Transcribed by: Ellen Booth.Page 300
EDGAR S. CHEANEY is accorded a position in the front rank of the leading and representative business men of Petersburg, his native city, where his birth occurred on the 13th of November, 1858. At the usual age he entered the public schools, where he pursued his studies until thirteen years of age, when he entered upon his business career as an employe in the lumberyard of Colonel C.D.Rourke, remaining there for three years. On the expiration of that period he embarked in the grocery business on his own account and for five years conducted his store, meeting with signal success in the undertaking. He then sold his store and again became connected with the lumber trade, going upon the road as a traveling salesman. He continued in the business in that capacity for twenty-two years and gained a wide and favorable acquaintance with lumber dealers in the territory through which he traveled. He confined his business mostly to central Illinois and was a most successful salesman, annually securing a large amount of business.

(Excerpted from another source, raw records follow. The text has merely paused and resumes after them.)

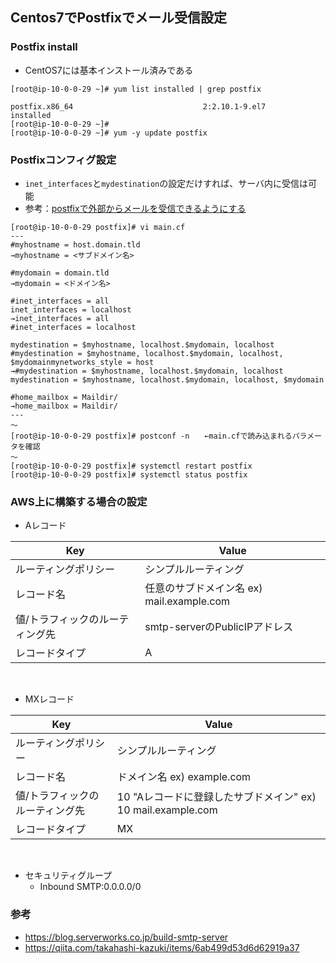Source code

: ## Centos7でPostfixでメール受信設定

### Postfix install
- CentOS7には基本インストール済みである
```
[root@ip-10-0-0-29 ~]# yum list installed | grep postfix

postfix.x86_64                             2:2.10.1-9.el7             installed
[root@ip-10-0-0-29 ~]#
[root@ip-10-0-0-29 ~]# yum -y update postfix
```

### Postfixコンフィグ設定
- `inet_interfaces`と`mydestination`の設定だけすれば、サーバ内に受信は可能
- 参考：[postfixで外部からメールを受信できるようにする](http://co-akuma.directorz.jp/blog/2010/03/postfix%e3%81%a7%e5%a4%96%e9%83%a8%e3%81%8b%e3%82%89%e3%83%a1%e3%83%bc%e3%83%ab%e3%82%92%e5%8f%97%e4%bf%a1%e3%81%a7%e3%81%8d%e3%82%8b%e3%82%88%e3%81%86%e3%81%ab%e3%81%99%e3%82%8b/)
```
[root@ip-10-0-0-29 postfix]# vi main.cf
---
#myhostname = host.domain.tld
→myhostname = <サブドメイン名> 

#mydomain = domain.tld
→mydomain = <ドメイン名>

#inet_interfaces = all
inet_interfaces = localhost
→inet_interfaces = all
#inet_interfaces = localhost

mydestination = $myhostname, localhost.$mydomain, localhost
#mydestination = $myhostname, localhost.$mydomain, localhost, $mydomainmynetworks_style = host
→#mydestination = $myhostname, localhost.$mydomain, localhost
mydestination = $myhostname, localhost.$mydomain, localhost, $mydomain

#home_mailbox = Maildir/
→home_mailbox = Maildir/
---
〜
[root@ip-10-0-0-29 postfix]# postconf -n　　←main.cfで読み込まれるパラメータを確認
〜
[root@ip-10-0-0-29 postfix]# systemctl restart postfix
[root@ip-10-0-0-29 postfix]# systemctl status postfix
```

### AWS上に構築する場合の設定
- Aレコード

| Key | Value |
---- | ----  
| ルーティングポリシー | シンプルルーティング |
| レコード名 | 任意のサブドメイン名 ex) mail.example.com |
| 値/トラフィックのルーティング先	| smtp-serverのPublicIPアドレス |
| レコードタイプ | A |

<br/>

- MXレコード

| Key | Value |
---- | ----  
| ルーティングポリシー | シンプルルーティング |
| レコード名 | ドメイン名 ex) example.com |
| 値/トラフィックのルーティング先	| 10 "Aレコードに登録したサブドメイン" ex) 10 mail.example.com |
| レコードタイプ | MX |

<br/>

- セキュリティグループ
  - Inbound	SMTP:0.0.0.0/0

### 参考
- https://blog.serverworks.co.jp/build-smtp-server
- https://qiita.com/takahashi-kazuki/items/6ab499d53d6d62919a37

About 1887 Mr. Cheaney joined his father, J. W. Cheaney, in the establishment of a lumber business at Petersburg under the firm name of E.S. Cheaney & Company, his father taking charge of the local yard, while our subject continued upon the road. He soon secured a large and reliable class of patrons, making the business profitable and extensive. The father died February 21, 1902, at which time E. S. Cheaney purchased his interest in the business and has since been sole proprietor. He left the road January 1, 1904, and has since given his attention to the management of the business from the headquarters in Petersburg. The yard is one hundred and twenty-five by one hundred and fifty-two feet and the business is constantly increasing. At Athens Mr. Cheaney bought out the lumberyard of T. A. Swearingen & Company, in February, 1904, and is conducting that in connection with the Petersburg business. He has comprehensive and accurate knowledge of the lumber trade, is familiar with the various kinds of wood and their value as a building material as well as a marketable commodity, and he is now classed with the most successful business men of Menard county.
In July, 1888, Mr. Cheaney was united in marriage to Miss Mary S. Miller of Pekin, Illinois, a daughter of P.J. Miller, now of Athens. This marriage has been blessed with five children: Edgar, now deceased; Caroline, Herbert H., James W. and Francis.
Mr. Cheaney belongs to the Independent Order of Odd Fellows, the Knights of Pythias fraternity and the Hoo Hoo, a national organization of lumbermen. He has a wide acquaintance in central Illinois and wherever he has gone he has made friends by reason of his unfailing courtesy, his deference for the opinions of others, his social nature and his genial disposition. Throughout the greater part of his life he has been connected with the lumber trade and his recognition of a commercial possibility leading to success has been supplemented by straightforward dealing that has grained him the confidence and the patronage of many with whom he has come in contact.